Anzitutto ricordiamo la questione. La Corte dei conti aveva ritenuto che Trambus (oggi Atac) fosse una società in house providing, in quanto interamente del Comune di Roma, aveva in affidamento diretto il servizio di trasporto pubblico locale del Comune e aveva sì previsto nello statuto la possibilità di apertura ai privati, ma questa eventualità non si era mai realizzata. Per la Cassazione, invece, di per sé «la partecipazione pubblica, anche totalitaria, di una società di capitali non radica la giurisdizione della Corte dei conti" e la precisazione che vi sia giurisdizione della Corte dei conti per la responsabilità degli organi sociali per danno solo nelle società in house providing, "nelle quali, in ragione delle loro particolari caratteristiche, la distinzione tra socio pubblico e società non si realizza in termini di alterità soggettiva (Cass., Sez. U., n. 26283 del 2013, cit.)».

Secondo la Cassazione dunque, la verifica della ricorrenza dei requisiti propri dell'in house, deve compiersi con riguardo alle norme e alle previsioni statutarie vigenti alla data del fatto illecito. Nel caso di specie, pertanto, «la Direttiva 2014/24/UE del Parlamento europeo e del Consiglio, che ha modificato sensibilmente i suddetti requisiti, non può essere applicata, al fine di affermare la giurisdizione contabile, nei casi in cui i fatti generatori del presunto danno erariale si siano svolti, non solo prima della sua pubblicazione nella G.U. dell'Unione europea (24 marzo 2014), ma anche prima del suo recepimento in Italia, trattandosi di direttiva non immediatamente esecutiva, ma da attuarsi entro il termine di recepimento dalla stessa previsto (18 aprile 2016), rispettato dallo Stato italiano con l'adozione del d.lgs. n. 50 del 2016 (Cass., Sez. U., 28/6/2018, n. 17188)».

Su queste considerazioni generali è difficile non essere d'accordo.
Il dissenso che ci sentiamo di esprimere, però, riguarda l'approccio con cui si va a verificare l'esistenza o meno dei requisiti dell'in house providing, viste le conseguenze che questo può avere in concreto. Avrebbe senso, ribaltando la situazione, parlare di in house, a fronte di uno statuto formalmente perfetto, anche nel caso di una società che abbia soci privati (perché magari una società partecipante un tempo pubblica è stata dismessa e ha mantenuto la partecipazione), non venga in alcun modo esercitato il controllo analogo dovuto e che abbia un fatturato sensibilmente influenzato da attività commerciali neppure statutariamente previste? Senza un vaglio dei contenuti sostanziali e non solo formali dell'inquadramento delle società diventa, in sostanza, fin troppo facile far rientrare od escludere, per comodità magari contingenti, una azienda dalla giurisdizione della Corte dei Conti o da altri effetti normativi.

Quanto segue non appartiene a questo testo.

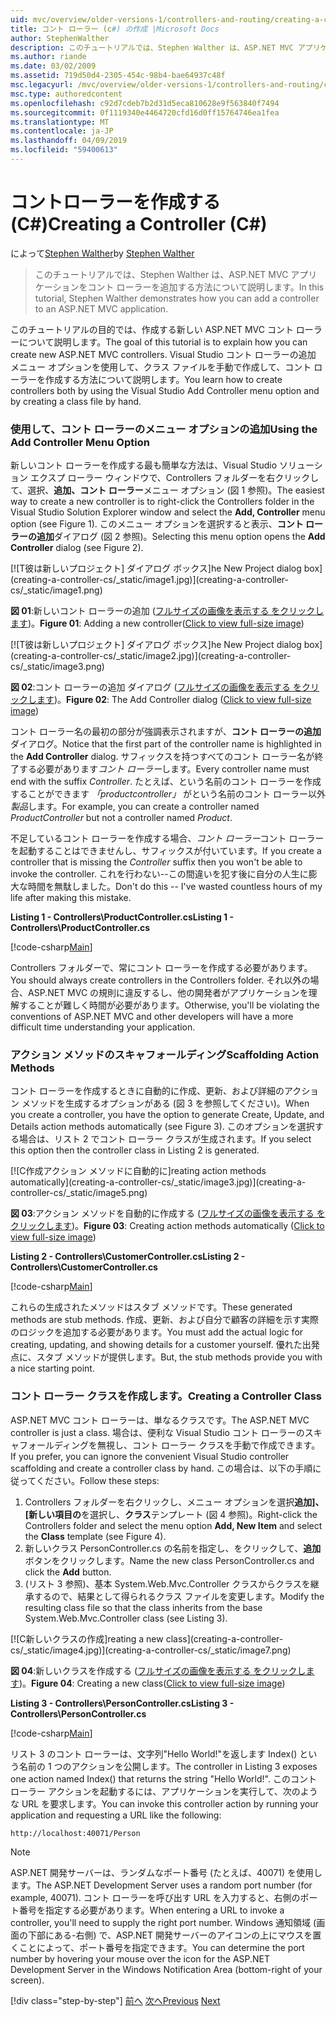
 ```yaml
---
uid: mvc/overview/older-versions-1/controllers-and-routing/creating-a-controller-cs
title: コント ローラー (c#) の作成 |Microsoft Docs
author: StephenWalther
description: このチュートリアルでは、Stephen Walther は、ASP.NET MVC アプリケーションをコント ローラーを追加する方法について説明します。
ms.author: riande
ms.date: 03/02/2009
ms.assetid: 719d50d4-2305-454c-98b4-bae64937c48f
msc.legacyurl: /mvc/overview/older-versions-1/controllers-and-routing/creating-a-controller-cs
msc.type: authoredcontent
ms.openlocfilehash: c92d7cdeb7b2d31d5eca810628e9f563840f7494
ms.sourcegitcommit: 0f1119340e4464720cfd16d0ff15764746ea1fea
ms.translationtype: MT
ms.contentlocale: ja-JP
ms.lasthandoff: 04/09/2019
ms.locfileid: "59400613"
---
```

# <a name="creating-a-controller-c"></a><span data-ttu-id="02f16-103">コントローラーを作成する (C#)</span><span class="sxs-lookup"><span data-stu-id="02f16-103">Creating a Controller (C#)</span></span>

<span data-ttu-id="02f16-104">によって[Stephen Walther](https://github.com/StephenWalther)</span><span class="sxs-lookup"><span data-stu-id="02f16-104">by [Stephen Walther](https://github.com/StephenWalther)</span></span>

> <span data-ttu-id="02f16-105">このチュートリアルでは、Stephen Walther は、ASP.NET MVC アプリケーションをコント ローラーを追加する方法について説明します。</span><span class="sxs-lookup"><span data-stu-id="02f16-105">In this tutorial, Stephen Walther demonstrates how you can add a controller to an ASP.NET MVC application.</span></span>


<span data-ttu-id="02f16-106">このチュートリアルの目的では、作成する新しい ASP.NET MVC コント ローラーについて説明します。</span><span class="sxs-lookup"><span data-stu-id="02f16-106">The goal of this tutorial is to explain how you can create new ASP.NET MVC controllers.</span></span> <span data-ttu-id="02f16-107">Visual Studio コント ローラーの追加 メニュー オプションを使用して、クラス ファイルを手動で作成して、コント ローラーを作成する方法について説明します。</span><span class="sxs-lookup"><span data-stu-id="02f16-107">You learn how to create controllers both by using the Visual Studio Add Controller menu option and by creating a class file by hand.</span></span>

### <a name="using-the-add-controller-menu-option"></a><span data-ttu-id="02f16-108">使用して、コント ローラーのメニュー オプションの追加</span><span class="sxs-lookup"><span data-stu-id="02f16-108">Using the Add Controller Menu Option</span></span>

<span data-ttu-id="02f16-109">新しいコント ローラーを作成する最も簡単な方法は、Visual Studio ソリューション エクスプ ローラー ウィンドウで、Controllers フォルダーを右クリックして、選択、**追加、コント ローラー**メニュー オプション (図 1 参照)。</span><span class="sxs-lookup"><span data-stu-id="02f16-109">The easiest way to create a new controller is to right-click the Controllers folder in the Visual Studio Solution Explorer window and select the **Add, Controller** menu option (see Figure 1).</span></span> <span data-ttu-id="02f16-110">このメニュー オプションを選択すると表示、**コント ローラーの追加**ダイアログ (図 2 参照)。</span><span class="sxs-lookup"><span data-stu-id="02f16-110">Selecting this menu option opens the **Add Controller** dialog (see Figure 2).</span></span>


[![T<span data-ttu-id="02f16-111">彼は新しいプロジェクト] ダイアログ ボックス]</span><span class="sxs-lookup"><span data-stu-id="02f16-111">he New Project dialog box]</span></span>(creating-a-controller-cs/_static/image1.jpg)](creating-a-controller-cs/_static/image1.png)

<span data-ttu-id="02f16-112">**図 01**:新しいコント ローラーの追加 ([フルサイズの画像を表示する をクリックします](creating-a-controller-cs/_static/image2.png))。</span><span class="sxs-lookup"><span data-stu-id="02f16-112">**Figure 01**: Adding a new controller([Click to view full-size image](creating-a-controller-cs/_static/image2.png))</span></span>


[![T<span data-ttu-id="02f16-113">彼は新しいプロジェクト] ダイアログ ボックス]</span><span class="sxs-lookup"><span data-stu-id="02f16-113">he New Project dialog box]</span></span>(creating-a-controller-cs/_static/image2.jpg)](creating-a-controller-cs/_static/image3.png)

<span data-ttu-id="02f16-114">**図 02**:コント ローラーの追加 ダイアログ ([フルサイズの画像を表示する をクリックします](creating-a-controller-cs/_static/image4.png))。</span><span class="sxs-lookup"><span data-stu-id="02f16-114">**Figure 02**: The Add Controller dialog ([Click to view full-size image](creating-a-controller-cs/_static/image4.png))</span></span>


<span data-ttu-id="02f16-115">コント ローラー名の最初の部分が強調表示されますが、**コント ローラーの追加**ダイアログ。</span><span class="sxs-lookup"><span data-stu-id="02f16-115">Notice that the first part of the controller name is highlighted in the **Add Controller** dialog.</span></span> <span data-ttu-id="02f16-116">サフィックスを持つすべてのコント ローラー名が終了する必要があります*コント ローラー*します。</span><span class="sxs-lookup"><span data-stu-id="02f16-116">Every controller name must end with the suffix *Controller*.</span></span> <span data-ttu-id="02f16-117">たとえば、という名前のコント ローラーを作成することができます *「productcontroller」* がという名前のコント ローラー以外*製品*します。</span><span class="sxs-lookup"><span data-stu-id="02f16-117">For example, you can create a controller named *ProductController* but not a controller named *Product*.</span></span>


<span data-ttu-id="02f16-118">不足しているコント ローラーを作成する場合、*コント ローラー*コント ローラーを起動することはできませんし、サフィックスが付いています。</span><span class="sxs-lookup"><span data-stu-id="02f16-118">If you create a controller that is missing the *Controller* suffix then you won't be able to invoke the controller.</span></span> <span data-ttu-id="02f16-119">これを行わない--この間違いを犯す後に自分の人生に膨大な時間を無駄しました。</span><span class="sxs-lookup"><span data-stu-id="02f16-119">Don't do this -- I've wasted countless hours of my life after making this mistake.</span></span>


**<span data-ttu-id="02f16-120">Listing 1 - Controllers\ProductController.cs</span><span class="sxs-lookup"><span data-stu-id="02f16-120">Listing 1 - Controllers\ProductController.cs</span></span>**

[!code-csharp[Main](creating-a-controller-cs/samples/sample1.cs)]

<span data-ttu-id="02f16-121">Controllers フォルダーで、常にコント ローラーを作成する必要があります。</span><span class="sxs-lookup"><span data-stu-id="02f16-121">You should always create controllers in the Controllers folder.</span></span> <span data-ttu-id="02f16-122">それ以外の場合、ASP.NET MVC の規則に違反するし、他の開発者がアプリケーションを理解することが難しく時間が必要があります。</span><span class="sxs-lookup"><span data-stu-id="02f16-122">Otherwise, you'll be violating the conventions of ASP.NET MVC and other developers will have a more difficult time understanding your application.</span></span>

### <a name="scaffolding-action-methods"></a><span data-ttu-id="02f16-123">アクション メソッドのスキャフォールディング</span><span class="sxs-lookup"><span data-stu-id="02f16-123">Scaffolding Action Methods</span></span>

<span data-ttu-id="02f16-124">コント ローラーを作成するときに自動的に作成、更新、および詳細のアクション メソッドを生成するオプションがある (図 3 を参照してください)。</span><span class="sxs-lookup"><span data-stu-id="02f16-124">When you create a controller, you have the option to generate Create, Update, and Details action methods automatically (see Figure 3).</span></span> <span data-ttu-id="02f16-125">このオプションを選択する場合は、リスト 2 でコント ローラー クラスが生成されます。</span><span class="sxs-lookup"><span data-stu-id="02f16-125">If you select this option then the controller class in Listing 2 is generated.</span></span>


[![C<span data-ttu-id="02f16-126">作成アクション メソッドに自動的に]</span><span class="sxs-lookup"><span data-stu-id="02f16-126">reating action methods automatically]</span></span>(creating-a-controller-cs/_static/image3.jpg)](creating-a-controller-cs/_static/image5.png)

<span data-ttu-id="02f16-127">**図 03**:アクション メソッドを自動的に作成する ([フルサイズの画像を表示する をクリックします](creating-a-controller-cs/_static/image6.png))。</span><span class="sxs-lookup"><span data-stu-id="02f16-127">**Figure 03**: Creating action methods automatically ([Click to view full-size image](creating-a-controller-cs/_static/image6.png))</span></span>


**<span data-ttu-id="02f16-128">Listing 2 - Controllers\CustomerController.cs</span><span class="sxs-lookup"><span data-stu-id="02f16-128">Listing 2 - Controllers\CustomerController.cs</span></span>**

[!code-csharp[Main](creating-a-controller-cs/samples/sample2.cs)]

<span data-ttu-id="02f16-129">これらの生成されたメソッドはスタブ メソッドです。</span><span class="sxs-lookup"><span data-stu-id="02f16-129">These generated methods are stub methods.</span></span> <span data-ttu-id="02f16-130">作成、更新、および自分で顧客の詳細を示す実際のロジックを追加する必要があります。</span><span class="sxs-lookup"><span data-stu-id="02f16-130">You must add the actual logic for creating, updating, and showing details for a customer yourself.</span></span> <span data-ttu-id="02f16-131">優れた出発点に、スタブ メソッドが提供します。</span><span class="sxs-lookup"><span data-stu-id="02f16-131">But, the stub methods provide you with a nice starting point.</span></span>

### <a name="creating-a-controller-class"></a><span data-ttu-id="02f16-132">コント ローラー クラスを作成します。</span><span class="sxs-lookup"><span data-stu-id="02f16-132">Creating a Controller Class</span></span>

<span data-ttu-id="02f16-133">ASP.NET MVC コント ローラーは、単なるクラスです。</span><span class="sxs-lookup"><span data-stu-id="02f16-133">The ASP.NET MVC controller is just a class.</span></span> <span data-ttu-id="02f16-134">場合は、便利な Visual Studio コント ローラーのスキャフォールディングを無視し、コント ローラー クラスを手動で作成できます。</span><span class="sxs-lookup"><span data-stu-id="02f16-134">If you prefer, you can ignore the convenient Visual Studio controller scaffolding and create a controller class by hand.</span></span> <span data-ttu-id="02f16-135">この場合は、以下の手順に従ってください。</span><span class="sxs-lookup"><span data-stu-id="02f16-135">Follow these steps:</span></span>

1. <span data-ttu-id="02f16-136">Controllers フォルダーを右クリックし、メニュー オプションを選択**追加]、[新しい項目の**を選択し、**クラス**テンプレート (図 4 参照)。</span><span class="sxs-lookup"><span data-stu-id="02f16-136">Right-click the Controllers folder and select the menu option **Add, New Item** and select the **Class** template (see Figure 4).</span></span>
2. <span data-ttu-id="02f16-137">新しいクラス PersonController.cs の名前を指定し、をクリックして、**追加**ボタンをクリックします。</span><span class="sxs-lookup"><span data-stu-id="02f16-137">Name the new class PersonController.cs and click the **Add** button.</span></span>
3. <span data-ttu-id="02f16-138">(リスト 3 参照)、基本 System.Web.Mvc.Controller クラスからクラスを継承するので、結果として得られるクラス ファイルを変更します。</span><span class="sxs-lookup"><span data-stu-id="02f16-138">Modify the resulting class file so that the class inherits from the base System.Web.Mvc.Controller class (see Listing 3).</span></span>


[![C<span data-ttu-id="02f16-139">新しいクラスの作成]</span><span class="sxs-lookup"><span data-stu-id="02f16-139">reating a new class]</span></span>(creating-a-controller-cs/_static/image4.jpg)](creating-a-controller-cs/_static/image7.png)

<span data-ttu-id="02f16-140">**図 04**:新しいクラスを作成する ([フルサイズの画像を表示する をクリックします](creating-a-controller-cs/_static/image8.png))。</span><span class="sxs-lookup"><span data-stu-id="02f16-140">**Figure 04**: Creating a new class([Click to view full-size image](creating-a-controller-cs/_static/image8.png))</span></span>


**<span data-ttu-id="02f16-141">Listing 3 - Controllers\PersonController.cs</span><span class="sxs-lookup"><span data-stu-id="02f16-141">Listing 3 - Controllers\PersonController.cs</span></span>**

[!code-csharp[Main](creating-a-controller-cs/samples/sample3.cs)]

<span data-ttu-id="02f16-142">リスト 3 のコント ローラーは、文字列"Hello World!"を返します Index() という名前の 1 つのアクションを公開します。</span><span class="sxs-lookup"><span data-stu-id="02f16-142">The controller in Listing 3 exposes one action named Index() that returns the string "Hello World!".</span></span> <span data-ttu-id="02f16-143">このコント ローラー アクションを起動するには、アプリケーションを実行して、次のような URL を要求します。</span><span class="sxs-lookup"><span data-stu-id="02f16-143">You can invoke this controller action by running your application and requesting a URL like the following:</span></span>

`http://localhost:40071/Person`

> [!NOTE]
> 
> <span data-ttu-id="02f16-144">ASP.NET 開発サーバーは、ランダムなポート番号 (たとえば、40071) を使用します。</span><span class="sxs-lookup"><span data-stu-id="02f16-144">The ASP.NET Development Server uses a random port number (for example, 40071).</span></span> <span data-ttu-id="02f16-145">コント ローラーを呼び出す URL を入力すると、右側のポート番号を指定する必要があります。</span><span class="sxs-lookup"><span data-stu-id="02f16-145">When entering a URL to invoke a controller, you'll need to supply the right port number.</span></span> <span data-ttu-id="02f16-146">Windows 通知領域 (画面の下部にある-右側) で、ASP.NET 開発サーバーのアイコンの上にマウスを置くことによって、ポート番号を指定できます。</span><span class="sxs-lookup"><span data-stu-id="02f16-146">You can determine the port number by hovering your mouse over the icon for the ASP.NET Development Server in the Windows Notification Area (bottom-right of your screen).</span></span>
> 
> [!div class="step-by-step"]
> <span data-ttu-id="02f16-147">[前へ](adding-dynamic-content-to-a-cached-page-cs.md)
> [次へ](creating-an-action-cs.md)</span><span class="sxs-lookup"><span data-stu-id="02f16-147">[Previous](adding-dynamic-content-to-a-cached-page-cs.md)
[Next](creating-an-action-cs.md)</span></span>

Con un approccio formale, invece, il rischio, è di fare prevalere i comportamenti opportunistici. In certi casi, ad esempio, può essere ritenuto vantaggiosa presenza di della giurisdizione contabile, perché di fatto concentra la sua azione su amministratori e dipendenti della azienda, e non sui soci; in altri quella civilistica, perché al contrario rende più difficile l'azione risarcitoria sugli amministratori societari.
Dalle future elaborazioni giurisprudenziali e, se del caso, dai prossimi interventi legislativi, ci aspettiamo invece un insieme di regole che responsabilizzi, in concreto, tutti a svolgere con correttezza il proprio ruolo.